In this book, we focus on a model-agnostic method that does not assume anything about the model structure. Therefore, it can be applied to any predictive model or ensemble of models. Moreover, and perhaps even more importantly, it allows comparing an explanatory-variable’s importance between models with different structures.

17.2 Intuition

We focus on the method described in more detail by Fisher, Rudin, and Dominici (2018). The main idea is to measure how much does a model’s performance change if the effect of a selected explanatory variable, or of a group of variables, is removed? To remove the effect, we use perturbations, like resampling from an empirical distribution or permutation of the values of the variable.

The idea is borrowed from the variable-importance measure proposed by Leo Breiman (2001a) for random forest. If a variable is important, then we expect that, after permuting the values of the variable, the model’s performance (as captured by one of the measures discussed in Chapter 16) will worsen. The larger the change in the performance, the more important is the variable.

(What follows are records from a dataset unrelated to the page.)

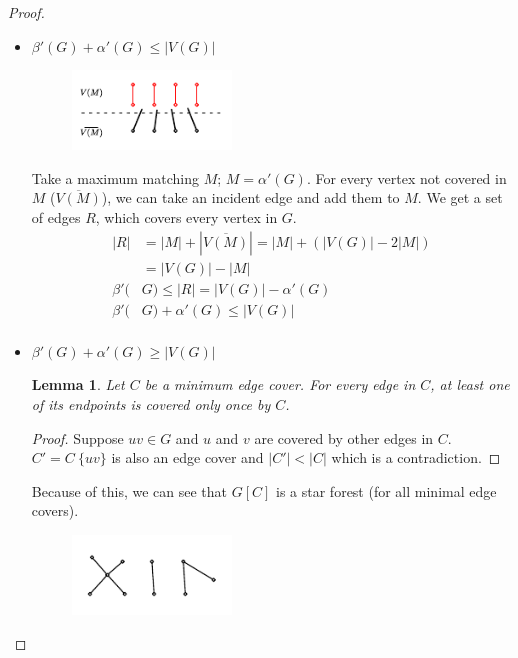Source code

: \documentclass[notitlepage, 12pt]{article}
\newtheorem*{lemma}{Lemma}
\begin{document}
\begin{proof}
\begin{itemize}
    \item[(1)] $\beta'(G) + \alpha'(G) \leq |V(G)|$ \\ \newline
    \begin{figure}[h]
      \includegraphics[width=0.4\textwidth]{gallois-theorem-1.pdf}
      \centering
    \end{figure}
    Take a maximum matching $M$; $M = \alpha'(G)$. For every vertex not covered
    in $M$ ($\overline{V(M)}$), we can take an incident edge and add them to $M$.
    We get a set of edges $R$, which covers every vertex in $G$.
    \begin{align*}
      |R| &= |M| + |\overline{V(M)}| = |M| + (|V(G)| - 2|M|)\\
      &= |V(G)| - |M|\\
      \beta'(&G) \leq |R| = |V(G)| - \alpha'(G)\\
      \beta'(&G) + \alpha'(G) \leq |V(G)|\\
    \end{align*}
  \item[(2)] $\beta'(G) + \alpha'(G) \geq |V(G)|$ \\ \newline
  \begin{lemma}
    Let $C$ be a minimum edge cover. For every edge in $C$, at least one of its
    endpoints is covered only once by $C$.
  \end{lemma}
  \begin{proof}
    Suppose $uv \in G$ and $u$ and $v$ are covered by other edges in $C$.
    $C' = C\ \{uv\}$ is also an edge cover and $|C'| < |C|$ which is a contradiction.
  \end{proof}
  Because of this, we can see that $G[C]$ is a star forest (for all minimal edge covers).
  \begin{figure}[h]
    \includegraphics[width=0.4\textwidth]{gallois-part-2-star.pdf}

\end{figure}
\end{itemize}
\end{proof}
\end{document}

Despite the simplicity of the idea, permutation-based-approach to measuring an explanatory-variable’s importance is a very powerful model-agnostic tool for model exploration. Variable-importance measures obtained in this way may be compared between different models. This property is discussed in detail in Section 17.5.

17.3 Method

Consider a set of \(n\) observations for a set of \(p\) explanatory variables and dependent variable \(Y\). Let \(\underline{X}\) denote the matrix containing, in rows, the (transposed column-vectors of) observed values of the explanatory variables for all observations. Denote by \(\underline{y}\) the column vector of the observed values of \(Y\). Let \(\hat{\underline{y}}=(f(\underline{x}_1),\ldots,f(\underline{x}_n))'\) denote the corresponding vector of predictions for \(\underline{y}\) for model \(f()\).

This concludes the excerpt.